**SOURCE DATA**
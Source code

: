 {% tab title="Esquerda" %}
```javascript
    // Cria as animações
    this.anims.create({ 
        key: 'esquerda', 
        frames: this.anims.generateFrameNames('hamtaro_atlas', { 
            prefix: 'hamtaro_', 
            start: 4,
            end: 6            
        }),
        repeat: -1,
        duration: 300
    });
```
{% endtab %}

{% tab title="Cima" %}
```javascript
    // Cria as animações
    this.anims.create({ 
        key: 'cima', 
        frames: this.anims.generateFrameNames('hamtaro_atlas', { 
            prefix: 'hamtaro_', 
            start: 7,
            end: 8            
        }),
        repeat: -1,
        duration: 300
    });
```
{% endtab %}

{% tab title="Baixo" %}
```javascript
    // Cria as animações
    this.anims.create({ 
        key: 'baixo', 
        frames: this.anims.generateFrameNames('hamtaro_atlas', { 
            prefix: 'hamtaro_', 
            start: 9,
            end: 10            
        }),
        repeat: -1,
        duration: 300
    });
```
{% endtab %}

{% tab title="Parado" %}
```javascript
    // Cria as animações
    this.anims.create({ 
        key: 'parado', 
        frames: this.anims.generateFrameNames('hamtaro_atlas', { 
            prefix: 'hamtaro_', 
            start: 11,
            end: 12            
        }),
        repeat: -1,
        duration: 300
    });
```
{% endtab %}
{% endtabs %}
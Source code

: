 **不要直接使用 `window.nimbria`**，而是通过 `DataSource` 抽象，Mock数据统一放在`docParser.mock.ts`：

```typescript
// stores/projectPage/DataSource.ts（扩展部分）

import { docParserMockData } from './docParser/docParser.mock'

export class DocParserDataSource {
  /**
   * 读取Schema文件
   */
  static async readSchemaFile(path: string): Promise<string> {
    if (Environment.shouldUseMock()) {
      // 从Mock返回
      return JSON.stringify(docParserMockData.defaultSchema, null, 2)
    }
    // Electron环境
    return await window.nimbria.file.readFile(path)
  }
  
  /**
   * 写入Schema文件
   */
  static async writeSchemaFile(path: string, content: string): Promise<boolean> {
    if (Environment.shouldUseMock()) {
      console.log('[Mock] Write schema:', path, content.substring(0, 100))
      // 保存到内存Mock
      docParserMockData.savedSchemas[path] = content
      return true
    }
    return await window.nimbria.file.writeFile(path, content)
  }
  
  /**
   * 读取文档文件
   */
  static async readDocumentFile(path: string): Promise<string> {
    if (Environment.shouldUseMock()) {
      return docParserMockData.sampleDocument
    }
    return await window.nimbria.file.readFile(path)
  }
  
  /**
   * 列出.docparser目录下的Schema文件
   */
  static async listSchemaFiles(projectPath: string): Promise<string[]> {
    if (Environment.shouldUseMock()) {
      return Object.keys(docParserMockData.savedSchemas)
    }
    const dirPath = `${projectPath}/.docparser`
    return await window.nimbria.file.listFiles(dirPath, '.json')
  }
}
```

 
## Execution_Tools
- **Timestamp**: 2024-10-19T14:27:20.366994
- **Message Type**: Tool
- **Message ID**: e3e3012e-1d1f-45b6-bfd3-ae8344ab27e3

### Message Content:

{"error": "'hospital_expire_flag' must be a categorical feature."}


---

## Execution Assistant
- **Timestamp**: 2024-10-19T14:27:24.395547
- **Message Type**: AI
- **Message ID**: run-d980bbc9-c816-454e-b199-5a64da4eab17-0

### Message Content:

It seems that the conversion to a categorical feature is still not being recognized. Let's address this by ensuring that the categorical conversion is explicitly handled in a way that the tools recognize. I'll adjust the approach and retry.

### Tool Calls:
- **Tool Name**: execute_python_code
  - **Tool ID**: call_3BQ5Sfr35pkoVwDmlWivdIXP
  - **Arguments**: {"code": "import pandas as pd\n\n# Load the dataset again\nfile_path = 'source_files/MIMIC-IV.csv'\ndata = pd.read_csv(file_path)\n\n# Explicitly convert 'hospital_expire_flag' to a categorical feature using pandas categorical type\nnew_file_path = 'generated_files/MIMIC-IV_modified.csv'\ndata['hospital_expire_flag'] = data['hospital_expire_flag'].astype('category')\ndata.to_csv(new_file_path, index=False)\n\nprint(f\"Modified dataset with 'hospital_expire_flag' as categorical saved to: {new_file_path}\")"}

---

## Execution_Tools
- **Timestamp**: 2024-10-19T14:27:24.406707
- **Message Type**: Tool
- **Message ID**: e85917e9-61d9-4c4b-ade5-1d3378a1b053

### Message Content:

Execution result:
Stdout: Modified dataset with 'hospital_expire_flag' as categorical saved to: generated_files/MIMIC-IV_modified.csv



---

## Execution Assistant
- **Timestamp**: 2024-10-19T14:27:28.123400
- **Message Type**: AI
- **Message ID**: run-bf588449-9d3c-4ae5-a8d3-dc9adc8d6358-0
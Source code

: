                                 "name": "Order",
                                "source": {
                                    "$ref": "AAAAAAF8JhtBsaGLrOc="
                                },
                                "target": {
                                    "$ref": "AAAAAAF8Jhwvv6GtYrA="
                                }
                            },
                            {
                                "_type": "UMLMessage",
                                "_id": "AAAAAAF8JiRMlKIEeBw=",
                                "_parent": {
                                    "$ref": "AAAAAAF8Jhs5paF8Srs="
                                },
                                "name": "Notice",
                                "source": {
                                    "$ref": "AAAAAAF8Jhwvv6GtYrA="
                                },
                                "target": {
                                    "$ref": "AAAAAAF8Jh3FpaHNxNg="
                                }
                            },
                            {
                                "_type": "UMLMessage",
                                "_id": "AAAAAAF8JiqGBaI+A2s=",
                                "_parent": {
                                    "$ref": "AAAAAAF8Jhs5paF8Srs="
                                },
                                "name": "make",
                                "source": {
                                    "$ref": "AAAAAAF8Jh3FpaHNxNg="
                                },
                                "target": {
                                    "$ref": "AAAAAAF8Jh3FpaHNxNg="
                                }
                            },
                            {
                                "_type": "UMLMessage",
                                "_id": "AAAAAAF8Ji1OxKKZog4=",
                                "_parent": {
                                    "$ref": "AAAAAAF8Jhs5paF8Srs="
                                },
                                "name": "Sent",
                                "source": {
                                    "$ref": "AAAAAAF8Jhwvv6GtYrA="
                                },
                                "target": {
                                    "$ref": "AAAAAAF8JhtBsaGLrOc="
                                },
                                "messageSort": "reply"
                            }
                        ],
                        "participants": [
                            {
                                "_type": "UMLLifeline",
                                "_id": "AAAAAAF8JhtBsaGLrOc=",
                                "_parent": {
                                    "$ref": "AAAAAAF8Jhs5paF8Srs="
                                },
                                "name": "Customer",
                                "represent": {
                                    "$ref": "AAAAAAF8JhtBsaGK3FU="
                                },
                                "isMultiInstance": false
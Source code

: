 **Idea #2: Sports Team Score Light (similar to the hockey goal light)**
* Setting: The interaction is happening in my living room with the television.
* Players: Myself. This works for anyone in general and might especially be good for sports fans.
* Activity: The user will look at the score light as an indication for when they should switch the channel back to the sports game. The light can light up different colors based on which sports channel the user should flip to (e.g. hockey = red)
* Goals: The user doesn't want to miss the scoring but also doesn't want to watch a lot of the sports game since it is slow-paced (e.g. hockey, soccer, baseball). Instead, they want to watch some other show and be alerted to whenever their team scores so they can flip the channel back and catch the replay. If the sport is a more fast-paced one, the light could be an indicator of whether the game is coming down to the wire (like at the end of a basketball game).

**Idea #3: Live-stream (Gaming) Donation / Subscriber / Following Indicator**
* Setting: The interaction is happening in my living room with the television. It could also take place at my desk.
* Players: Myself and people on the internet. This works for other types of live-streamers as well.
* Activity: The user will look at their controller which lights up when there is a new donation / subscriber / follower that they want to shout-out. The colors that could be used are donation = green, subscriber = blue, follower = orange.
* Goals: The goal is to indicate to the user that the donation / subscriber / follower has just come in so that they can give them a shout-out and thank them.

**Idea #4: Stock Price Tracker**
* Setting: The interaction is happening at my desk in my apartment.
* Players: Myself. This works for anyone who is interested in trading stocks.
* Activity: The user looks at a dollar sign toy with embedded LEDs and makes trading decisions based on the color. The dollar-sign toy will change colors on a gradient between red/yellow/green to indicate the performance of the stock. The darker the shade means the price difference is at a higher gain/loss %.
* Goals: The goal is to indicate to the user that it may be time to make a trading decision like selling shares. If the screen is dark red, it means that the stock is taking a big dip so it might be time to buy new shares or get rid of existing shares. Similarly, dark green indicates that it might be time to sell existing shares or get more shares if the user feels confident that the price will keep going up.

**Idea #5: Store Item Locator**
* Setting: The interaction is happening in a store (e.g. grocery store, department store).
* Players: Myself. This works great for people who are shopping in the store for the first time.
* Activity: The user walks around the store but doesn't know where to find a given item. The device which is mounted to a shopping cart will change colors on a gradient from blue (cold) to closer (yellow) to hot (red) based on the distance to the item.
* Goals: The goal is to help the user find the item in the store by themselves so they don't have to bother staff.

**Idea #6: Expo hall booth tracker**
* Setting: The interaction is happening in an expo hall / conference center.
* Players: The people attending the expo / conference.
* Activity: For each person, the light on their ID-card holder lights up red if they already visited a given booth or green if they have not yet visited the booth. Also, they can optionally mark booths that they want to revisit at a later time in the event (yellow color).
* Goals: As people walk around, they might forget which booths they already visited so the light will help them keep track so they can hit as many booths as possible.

**EXERCISE OBJECTIVE**
Above are the entries; copy every line among them that contains the word "shout".

**YOUR RESPONSE**
* Activity: The user will look at their controller which lights up when there is a new donation / subscriber / follower that they want to shout-out. The colors that could be used are donation = green, subscriber = blue, follower = orange.
* Goals: The goal is to indicate to the user that the donation / subscriber / follower has just come in so that they can give them a shout-out and thank them.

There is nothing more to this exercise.